そうですね。私もハムレット1冊ぐらい飾っておきましょうか。いつかは…という気持ちはあったので。

〉〉短めのものになりますと、よくあるのがフォーティンブラスをカットしてしまうこと。ホントに登場しないんですよ。最後は死屍累々でそのまま幕を降ろします。

〉当時の劇場には緞帳が無かったので、悲劇のばあい、死体、というか死んだふりをしている出演者をかついで退場する人物が必要です。Hamlet は死者の数が多く、身分も高いので丁重に運び出す必要があります。
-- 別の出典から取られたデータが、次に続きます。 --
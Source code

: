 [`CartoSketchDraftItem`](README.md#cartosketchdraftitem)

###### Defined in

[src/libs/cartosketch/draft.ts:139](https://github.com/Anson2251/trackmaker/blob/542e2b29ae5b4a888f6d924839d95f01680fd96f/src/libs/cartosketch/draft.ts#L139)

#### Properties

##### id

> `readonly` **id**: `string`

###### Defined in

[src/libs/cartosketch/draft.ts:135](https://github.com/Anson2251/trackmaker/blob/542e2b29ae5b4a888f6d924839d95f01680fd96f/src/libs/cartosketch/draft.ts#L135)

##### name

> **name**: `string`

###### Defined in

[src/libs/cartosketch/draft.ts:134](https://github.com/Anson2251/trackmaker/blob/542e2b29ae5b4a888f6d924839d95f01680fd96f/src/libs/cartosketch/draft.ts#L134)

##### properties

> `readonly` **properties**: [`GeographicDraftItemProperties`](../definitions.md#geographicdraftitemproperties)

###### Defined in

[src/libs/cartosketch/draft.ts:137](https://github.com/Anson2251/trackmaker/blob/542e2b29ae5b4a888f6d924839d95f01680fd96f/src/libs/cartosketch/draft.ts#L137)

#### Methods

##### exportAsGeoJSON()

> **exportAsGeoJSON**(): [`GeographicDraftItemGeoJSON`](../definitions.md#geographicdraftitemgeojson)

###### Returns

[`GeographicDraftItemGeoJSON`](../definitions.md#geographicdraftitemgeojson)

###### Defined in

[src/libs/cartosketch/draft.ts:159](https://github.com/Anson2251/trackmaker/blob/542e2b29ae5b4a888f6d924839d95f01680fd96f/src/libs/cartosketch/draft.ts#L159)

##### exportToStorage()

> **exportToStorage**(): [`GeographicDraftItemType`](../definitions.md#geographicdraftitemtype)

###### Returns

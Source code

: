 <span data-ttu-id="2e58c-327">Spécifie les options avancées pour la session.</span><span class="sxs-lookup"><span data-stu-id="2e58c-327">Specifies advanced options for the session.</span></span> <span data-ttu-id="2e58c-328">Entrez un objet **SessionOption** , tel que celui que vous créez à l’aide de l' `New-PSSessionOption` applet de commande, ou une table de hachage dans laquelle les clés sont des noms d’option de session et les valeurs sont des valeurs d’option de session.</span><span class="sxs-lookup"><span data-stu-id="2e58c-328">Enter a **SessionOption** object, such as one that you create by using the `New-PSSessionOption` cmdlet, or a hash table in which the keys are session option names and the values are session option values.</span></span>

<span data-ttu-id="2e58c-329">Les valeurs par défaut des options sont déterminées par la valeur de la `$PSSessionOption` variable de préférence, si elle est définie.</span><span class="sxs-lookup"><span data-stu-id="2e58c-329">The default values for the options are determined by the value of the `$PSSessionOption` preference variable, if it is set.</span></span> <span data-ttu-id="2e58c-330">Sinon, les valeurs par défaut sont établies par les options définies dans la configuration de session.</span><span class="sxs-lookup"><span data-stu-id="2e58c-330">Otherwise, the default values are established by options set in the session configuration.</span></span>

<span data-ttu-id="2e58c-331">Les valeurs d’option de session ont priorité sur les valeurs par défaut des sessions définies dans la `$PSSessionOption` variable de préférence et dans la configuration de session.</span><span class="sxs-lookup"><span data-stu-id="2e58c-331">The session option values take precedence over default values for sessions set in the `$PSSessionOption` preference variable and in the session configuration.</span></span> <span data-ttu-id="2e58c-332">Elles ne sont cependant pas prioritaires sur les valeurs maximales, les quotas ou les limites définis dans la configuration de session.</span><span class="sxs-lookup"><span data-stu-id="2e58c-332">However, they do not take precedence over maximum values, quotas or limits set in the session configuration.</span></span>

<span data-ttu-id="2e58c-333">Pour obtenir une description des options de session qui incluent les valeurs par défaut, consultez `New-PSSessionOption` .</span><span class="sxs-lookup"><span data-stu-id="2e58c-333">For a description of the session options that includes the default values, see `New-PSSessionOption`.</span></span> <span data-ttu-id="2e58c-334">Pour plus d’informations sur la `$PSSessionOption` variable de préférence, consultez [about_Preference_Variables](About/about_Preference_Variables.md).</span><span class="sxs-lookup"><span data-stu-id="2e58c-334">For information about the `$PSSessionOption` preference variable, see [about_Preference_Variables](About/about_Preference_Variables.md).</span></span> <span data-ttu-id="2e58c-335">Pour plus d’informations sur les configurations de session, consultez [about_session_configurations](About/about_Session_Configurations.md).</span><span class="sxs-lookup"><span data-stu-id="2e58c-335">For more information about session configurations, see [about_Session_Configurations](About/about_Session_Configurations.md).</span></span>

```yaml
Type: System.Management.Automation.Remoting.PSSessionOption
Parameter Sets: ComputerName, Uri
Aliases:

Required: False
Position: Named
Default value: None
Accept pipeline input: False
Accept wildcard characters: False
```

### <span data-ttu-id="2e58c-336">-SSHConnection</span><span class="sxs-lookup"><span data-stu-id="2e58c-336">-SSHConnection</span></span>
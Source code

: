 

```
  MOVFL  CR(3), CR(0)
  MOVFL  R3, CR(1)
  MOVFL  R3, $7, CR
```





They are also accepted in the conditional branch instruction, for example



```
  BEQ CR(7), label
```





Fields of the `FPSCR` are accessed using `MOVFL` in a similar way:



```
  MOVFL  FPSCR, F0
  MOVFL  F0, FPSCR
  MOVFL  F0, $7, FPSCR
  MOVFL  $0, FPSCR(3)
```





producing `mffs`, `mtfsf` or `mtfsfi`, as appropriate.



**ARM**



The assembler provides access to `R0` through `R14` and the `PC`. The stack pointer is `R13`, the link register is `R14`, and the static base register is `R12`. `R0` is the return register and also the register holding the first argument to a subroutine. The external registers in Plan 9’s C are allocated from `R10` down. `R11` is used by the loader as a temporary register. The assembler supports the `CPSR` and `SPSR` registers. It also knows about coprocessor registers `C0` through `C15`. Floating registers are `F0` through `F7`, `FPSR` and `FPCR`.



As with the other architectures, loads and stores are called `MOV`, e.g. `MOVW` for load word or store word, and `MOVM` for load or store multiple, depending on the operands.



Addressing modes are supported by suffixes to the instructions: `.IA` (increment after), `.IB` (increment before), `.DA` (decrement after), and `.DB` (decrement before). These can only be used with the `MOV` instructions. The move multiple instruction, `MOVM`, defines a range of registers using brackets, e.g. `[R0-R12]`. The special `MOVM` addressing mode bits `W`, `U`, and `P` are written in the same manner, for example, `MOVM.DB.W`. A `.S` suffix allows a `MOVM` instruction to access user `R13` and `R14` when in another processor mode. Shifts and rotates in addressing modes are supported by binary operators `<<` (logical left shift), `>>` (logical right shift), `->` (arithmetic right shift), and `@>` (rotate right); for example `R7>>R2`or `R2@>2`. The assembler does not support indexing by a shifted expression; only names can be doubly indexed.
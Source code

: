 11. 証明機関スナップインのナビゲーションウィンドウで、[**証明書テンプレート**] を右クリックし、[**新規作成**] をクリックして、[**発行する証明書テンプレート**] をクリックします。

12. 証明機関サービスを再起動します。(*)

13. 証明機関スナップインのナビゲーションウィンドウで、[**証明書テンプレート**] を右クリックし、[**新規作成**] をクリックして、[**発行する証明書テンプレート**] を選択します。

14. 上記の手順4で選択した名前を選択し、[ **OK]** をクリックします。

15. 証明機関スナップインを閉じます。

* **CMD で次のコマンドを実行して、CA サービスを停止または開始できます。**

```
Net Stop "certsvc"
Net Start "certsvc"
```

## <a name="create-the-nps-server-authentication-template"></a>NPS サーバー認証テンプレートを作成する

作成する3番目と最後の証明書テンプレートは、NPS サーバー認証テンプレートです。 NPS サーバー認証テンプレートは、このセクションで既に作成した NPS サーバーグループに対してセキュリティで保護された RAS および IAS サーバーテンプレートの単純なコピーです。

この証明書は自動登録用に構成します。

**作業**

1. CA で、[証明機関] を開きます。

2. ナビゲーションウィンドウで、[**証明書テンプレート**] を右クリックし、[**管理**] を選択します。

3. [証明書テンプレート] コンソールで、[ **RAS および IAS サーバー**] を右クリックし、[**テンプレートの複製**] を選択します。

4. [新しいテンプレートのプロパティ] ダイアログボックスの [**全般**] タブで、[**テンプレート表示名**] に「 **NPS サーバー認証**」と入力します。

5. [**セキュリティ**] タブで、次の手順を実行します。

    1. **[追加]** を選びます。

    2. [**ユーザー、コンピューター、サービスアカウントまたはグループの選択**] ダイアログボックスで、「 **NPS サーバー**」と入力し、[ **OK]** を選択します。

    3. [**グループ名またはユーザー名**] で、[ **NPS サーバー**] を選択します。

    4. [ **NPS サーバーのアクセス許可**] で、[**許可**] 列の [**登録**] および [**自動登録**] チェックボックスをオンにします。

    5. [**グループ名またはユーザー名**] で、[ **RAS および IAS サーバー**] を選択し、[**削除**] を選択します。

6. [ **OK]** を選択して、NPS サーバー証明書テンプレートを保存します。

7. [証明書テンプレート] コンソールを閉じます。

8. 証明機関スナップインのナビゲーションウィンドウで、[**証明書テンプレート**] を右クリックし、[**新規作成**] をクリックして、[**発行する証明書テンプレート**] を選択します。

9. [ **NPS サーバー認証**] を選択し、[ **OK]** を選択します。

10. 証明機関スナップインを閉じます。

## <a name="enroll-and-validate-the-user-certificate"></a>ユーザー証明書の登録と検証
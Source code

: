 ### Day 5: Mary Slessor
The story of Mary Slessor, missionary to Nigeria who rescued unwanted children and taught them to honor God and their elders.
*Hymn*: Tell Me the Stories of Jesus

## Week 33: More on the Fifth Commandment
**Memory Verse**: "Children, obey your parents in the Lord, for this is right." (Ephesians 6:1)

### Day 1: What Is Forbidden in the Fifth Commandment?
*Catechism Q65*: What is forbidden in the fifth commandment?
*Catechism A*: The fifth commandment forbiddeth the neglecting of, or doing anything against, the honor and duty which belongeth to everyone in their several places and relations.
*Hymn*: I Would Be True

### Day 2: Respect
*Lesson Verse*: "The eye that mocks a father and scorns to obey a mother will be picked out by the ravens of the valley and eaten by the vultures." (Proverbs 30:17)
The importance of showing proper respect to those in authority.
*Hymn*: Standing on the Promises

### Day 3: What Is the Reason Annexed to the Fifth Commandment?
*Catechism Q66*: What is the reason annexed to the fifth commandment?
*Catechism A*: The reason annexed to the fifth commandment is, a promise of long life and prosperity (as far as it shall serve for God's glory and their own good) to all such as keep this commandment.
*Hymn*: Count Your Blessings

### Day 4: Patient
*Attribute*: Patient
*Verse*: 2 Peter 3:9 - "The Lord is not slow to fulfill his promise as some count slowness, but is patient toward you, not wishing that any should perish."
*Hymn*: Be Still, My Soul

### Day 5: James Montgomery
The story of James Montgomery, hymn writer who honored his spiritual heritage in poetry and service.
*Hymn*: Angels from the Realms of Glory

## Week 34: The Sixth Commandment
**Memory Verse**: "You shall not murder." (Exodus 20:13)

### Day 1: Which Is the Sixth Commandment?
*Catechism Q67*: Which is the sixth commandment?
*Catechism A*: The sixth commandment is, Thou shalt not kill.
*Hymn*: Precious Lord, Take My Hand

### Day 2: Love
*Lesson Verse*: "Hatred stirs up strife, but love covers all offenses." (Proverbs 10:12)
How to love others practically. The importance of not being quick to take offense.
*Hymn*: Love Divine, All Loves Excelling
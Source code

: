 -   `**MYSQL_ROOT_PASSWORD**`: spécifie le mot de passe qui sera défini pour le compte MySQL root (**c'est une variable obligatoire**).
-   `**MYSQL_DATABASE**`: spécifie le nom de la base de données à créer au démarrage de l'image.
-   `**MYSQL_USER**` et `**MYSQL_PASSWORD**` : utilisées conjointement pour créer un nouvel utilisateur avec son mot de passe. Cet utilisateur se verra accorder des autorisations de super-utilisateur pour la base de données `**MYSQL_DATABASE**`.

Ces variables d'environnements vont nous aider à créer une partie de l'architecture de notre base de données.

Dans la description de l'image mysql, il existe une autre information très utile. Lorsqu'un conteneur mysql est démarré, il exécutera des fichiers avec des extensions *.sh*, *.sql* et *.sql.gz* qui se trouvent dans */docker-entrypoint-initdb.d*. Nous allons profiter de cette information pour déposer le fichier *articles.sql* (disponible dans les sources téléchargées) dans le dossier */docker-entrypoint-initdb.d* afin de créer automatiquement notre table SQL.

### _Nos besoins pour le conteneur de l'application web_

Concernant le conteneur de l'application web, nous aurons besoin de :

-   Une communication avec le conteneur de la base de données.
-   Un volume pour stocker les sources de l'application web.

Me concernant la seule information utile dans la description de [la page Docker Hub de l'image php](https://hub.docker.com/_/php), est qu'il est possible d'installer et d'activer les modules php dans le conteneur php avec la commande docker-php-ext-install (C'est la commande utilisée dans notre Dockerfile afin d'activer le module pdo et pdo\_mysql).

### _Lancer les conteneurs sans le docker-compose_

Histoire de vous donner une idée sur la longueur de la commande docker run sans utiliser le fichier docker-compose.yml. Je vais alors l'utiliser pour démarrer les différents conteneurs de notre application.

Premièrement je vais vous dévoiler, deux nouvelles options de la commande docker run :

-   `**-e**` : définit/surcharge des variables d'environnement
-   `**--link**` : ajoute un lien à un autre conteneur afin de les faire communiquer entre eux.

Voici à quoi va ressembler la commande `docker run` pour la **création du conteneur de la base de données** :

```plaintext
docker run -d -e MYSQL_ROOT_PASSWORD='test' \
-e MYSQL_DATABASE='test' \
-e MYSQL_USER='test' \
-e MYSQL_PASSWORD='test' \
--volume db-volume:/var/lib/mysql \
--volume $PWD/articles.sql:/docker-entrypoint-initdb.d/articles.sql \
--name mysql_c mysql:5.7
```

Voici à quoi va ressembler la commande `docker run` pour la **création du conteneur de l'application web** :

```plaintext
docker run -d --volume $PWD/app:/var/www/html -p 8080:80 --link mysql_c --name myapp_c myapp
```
そのためにフォーティンブラスとその軍隊を登場させたという仮説もありますね。

そうなんですかー。

〉〉いくつかそういうのを見たので、「ハムレット」を見るときは「フォーティンブラスは登場するか?」とドキドキしながら見るようになってしまいました。ちなみにローレンス・オリビエの映画にも登場しません。メル・ギブソンも映画でハムレットをやってますが、フォーティンブラスは登場しません。

〉たしかに、王子の死で終われば、話としてはまとまりが良いんですが . . . .

いえいえ、フォーティンブラスは必要です。
ハムレットはフォーティンブラスをデンマークの後継者に指定し、フォーティンブラスはハムレットを丁重に埋葬する、ということでおさまりがつくんです。「みんな死んじゃったよー」という状態で幕を降ろしてしまったら…まあそれも一種の効果的な終わり方かもしれませんが、中途半端な気がします。

〉〉ハムレットもそうですが、シェイクスピア作品には本人による「定本」というものがなく、いくつかのバージョンがあって、それを再構成して現在のテキストが作られました。ですからもともとシェイクスピアがどんな本を書いて最初に上演したかわかりませんし、再演して書き直したかもしれませんし、かならずしもテキストどおりに上演することが「正解」とは言えない訳です。

〉学問的、理論的にそう考えることが可能だとしても、作品によっては、実際に読んでみて削るのは惜しいと感じる人もいます。僕はブラナーさんの Hamlet をまだ観ていませんが、たしか4時間ぐらいかかるんですよね。4時間かかっても、できればカットせずにやりたいと彼も考えたのでしょう。BBCのTV放送用に製作されたデレク・ジャコビさんのHamletも長かったように記憶しています。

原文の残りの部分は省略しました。